Original post: The main concern now is the life and safety and people in its path, but a catastrophic modeling firm on Saturday projected Hurricane Irma’s insured losses in the U.S. alone could reach $50 billion, making it a contender for the most expensive storm on record.
The estimate was based on the forecast track as of early Saturday, though a lot could change in the next 24 to 48 hours.
“As Hurricane Irma moves closer to Florida’s shores, we’re already taking steps and making plans to assist Floridians with post-storm recovery,” Florida Chief Financial Officer Jimmy Patronis said Saturday. “We’re putting search and rescue assets in place, and readying our insurance experts to hit the ground running to help consumers with their post-storm claims. I urge all Floridians to finish their final preparations and prepare for Irma’s imminent landfall.”

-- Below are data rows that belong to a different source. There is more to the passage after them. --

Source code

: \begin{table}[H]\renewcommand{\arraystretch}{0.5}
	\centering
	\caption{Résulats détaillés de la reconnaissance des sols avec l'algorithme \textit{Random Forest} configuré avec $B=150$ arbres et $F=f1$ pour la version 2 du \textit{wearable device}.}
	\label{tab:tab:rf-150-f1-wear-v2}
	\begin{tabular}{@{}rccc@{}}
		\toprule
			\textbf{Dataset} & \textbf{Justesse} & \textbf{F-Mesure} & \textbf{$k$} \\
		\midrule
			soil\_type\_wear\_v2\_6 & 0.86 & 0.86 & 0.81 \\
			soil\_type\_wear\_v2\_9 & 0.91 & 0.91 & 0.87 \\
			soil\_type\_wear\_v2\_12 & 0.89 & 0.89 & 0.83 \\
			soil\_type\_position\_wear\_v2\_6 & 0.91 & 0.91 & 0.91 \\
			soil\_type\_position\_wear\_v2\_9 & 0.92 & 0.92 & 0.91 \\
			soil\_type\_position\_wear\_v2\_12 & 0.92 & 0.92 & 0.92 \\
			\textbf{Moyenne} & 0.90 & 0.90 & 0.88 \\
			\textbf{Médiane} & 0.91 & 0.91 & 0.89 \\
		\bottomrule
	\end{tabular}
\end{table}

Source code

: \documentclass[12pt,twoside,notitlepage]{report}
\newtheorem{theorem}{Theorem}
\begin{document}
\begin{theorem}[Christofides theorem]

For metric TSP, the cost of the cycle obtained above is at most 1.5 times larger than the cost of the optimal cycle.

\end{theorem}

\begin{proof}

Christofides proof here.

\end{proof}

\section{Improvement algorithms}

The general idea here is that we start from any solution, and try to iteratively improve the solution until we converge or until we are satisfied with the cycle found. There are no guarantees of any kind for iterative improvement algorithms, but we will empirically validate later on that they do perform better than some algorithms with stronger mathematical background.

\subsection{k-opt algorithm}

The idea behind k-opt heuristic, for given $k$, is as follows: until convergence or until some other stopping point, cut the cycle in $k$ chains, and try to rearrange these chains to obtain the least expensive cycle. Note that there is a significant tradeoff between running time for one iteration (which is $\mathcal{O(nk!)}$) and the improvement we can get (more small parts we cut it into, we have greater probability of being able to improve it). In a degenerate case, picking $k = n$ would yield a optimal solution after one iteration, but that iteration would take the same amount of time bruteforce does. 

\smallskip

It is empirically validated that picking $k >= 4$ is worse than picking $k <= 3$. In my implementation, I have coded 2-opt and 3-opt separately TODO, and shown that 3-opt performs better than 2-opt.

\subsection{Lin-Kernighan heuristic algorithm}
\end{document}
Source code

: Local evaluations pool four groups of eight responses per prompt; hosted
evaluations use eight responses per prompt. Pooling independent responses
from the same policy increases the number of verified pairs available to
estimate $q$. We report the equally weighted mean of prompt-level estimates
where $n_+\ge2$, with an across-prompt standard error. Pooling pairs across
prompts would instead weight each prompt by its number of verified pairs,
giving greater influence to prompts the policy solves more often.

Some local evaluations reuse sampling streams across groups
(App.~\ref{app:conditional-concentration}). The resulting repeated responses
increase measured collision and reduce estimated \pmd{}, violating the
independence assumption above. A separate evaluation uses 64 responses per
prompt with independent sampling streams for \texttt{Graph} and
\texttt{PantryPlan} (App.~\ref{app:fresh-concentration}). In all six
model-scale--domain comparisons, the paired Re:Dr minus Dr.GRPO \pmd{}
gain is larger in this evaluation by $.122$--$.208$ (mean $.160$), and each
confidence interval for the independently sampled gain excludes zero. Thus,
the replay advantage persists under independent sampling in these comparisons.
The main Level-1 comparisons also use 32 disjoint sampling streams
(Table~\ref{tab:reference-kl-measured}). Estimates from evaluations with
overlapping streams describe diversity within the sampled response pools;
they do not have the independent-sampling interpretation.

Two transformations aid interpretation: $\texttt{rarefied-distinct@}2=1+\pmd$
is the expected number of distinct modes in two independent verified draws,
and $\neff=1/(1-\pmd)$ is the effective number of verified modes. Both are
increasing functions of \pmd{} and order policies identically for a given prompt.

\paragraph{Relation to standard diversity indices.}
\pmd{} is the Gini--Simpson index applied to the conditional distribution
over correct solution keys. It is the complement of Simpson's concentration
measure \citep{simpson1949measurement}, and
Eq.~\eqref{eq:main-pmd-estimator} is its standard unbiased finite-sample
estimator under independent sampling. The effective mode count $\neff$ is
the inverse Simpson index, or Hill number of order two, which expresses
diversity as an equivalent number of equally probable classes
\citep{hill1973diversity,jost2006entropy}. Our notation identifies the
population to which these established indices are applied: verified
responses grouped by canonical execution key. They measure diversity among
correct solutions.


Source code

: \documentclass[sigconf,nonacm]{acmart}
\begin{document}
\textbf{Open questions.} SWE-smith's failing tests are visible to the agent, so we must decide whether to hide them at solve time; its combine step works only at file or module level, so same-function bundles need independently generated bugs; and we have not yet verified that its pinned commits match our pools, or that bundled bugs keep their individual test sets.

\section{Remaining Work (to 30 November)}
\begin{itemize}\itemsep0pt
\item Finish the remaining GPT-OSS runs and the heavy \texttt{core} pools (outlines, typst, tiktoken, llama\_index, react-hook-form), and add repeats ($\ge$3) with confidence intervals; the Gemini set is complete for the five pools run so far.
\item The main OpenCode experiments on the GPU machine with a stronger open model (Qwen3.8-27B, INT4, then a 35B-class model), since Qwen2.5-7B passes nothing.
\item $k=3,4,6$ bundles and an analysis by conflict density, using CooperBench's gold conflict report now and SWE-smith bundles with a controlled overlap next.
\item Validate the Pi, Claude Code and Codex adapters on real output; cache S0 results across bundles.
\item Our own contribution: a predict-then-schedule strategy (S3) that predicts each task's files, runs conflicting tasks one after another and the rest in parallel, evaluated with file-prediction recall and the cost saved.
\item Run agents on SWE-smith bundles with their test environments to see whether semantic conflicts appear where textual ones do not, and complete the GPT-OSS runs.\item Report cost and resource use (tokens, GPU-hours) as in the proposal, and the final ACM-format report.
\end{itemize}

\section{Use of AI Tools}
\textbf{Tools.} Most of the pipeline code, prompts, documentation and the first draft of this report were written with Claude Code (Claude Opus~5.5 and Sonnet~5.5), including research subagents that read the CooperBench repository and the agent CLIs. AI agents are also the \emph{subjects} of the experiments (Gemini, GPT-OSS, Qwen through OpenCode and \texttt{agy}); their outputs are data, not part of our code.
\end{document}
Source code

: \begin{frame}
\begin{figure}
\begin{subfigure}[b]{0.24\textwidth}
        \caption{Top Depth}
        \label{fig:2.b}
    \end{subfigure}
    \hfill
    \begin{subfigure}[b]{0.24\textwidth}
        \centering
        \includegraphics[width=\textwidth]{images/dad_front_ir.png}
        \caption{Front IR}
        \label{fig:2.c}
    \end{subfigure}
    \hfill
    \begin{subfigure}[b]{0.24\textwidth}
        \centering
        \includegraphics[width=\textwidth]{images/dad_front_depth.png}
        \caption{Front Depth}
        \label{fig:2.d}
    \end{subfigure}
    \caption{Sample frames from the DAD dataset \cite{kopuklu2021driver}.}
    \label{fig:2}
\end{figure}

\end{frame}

For more Palm Beach Post coverage of the estimated impact, read this story.
An early estimate put losses approaching $500 million for the first hurricane to make landfall in Florida in more than a decade, but Hermine was more of a quiz than a full-blown test for insurers and homeowners, as one company executive saw it.
A ratings firm said Hermine’s effects could depress third-quarter earnings for some Florida insurers but the overall effect is “manageable.”
“I would characterize the storm as a good quiz for the catastrophe plans of all companies doing business in Florida,” said Locke Burt, chairman of Security First Insurance Co. in Ormond Beach, one of the state’s five largest insurers. “It wasn’t a large enough storm to be considered a test but it was big enough to learn a few things and, in that sense, it was valuable.”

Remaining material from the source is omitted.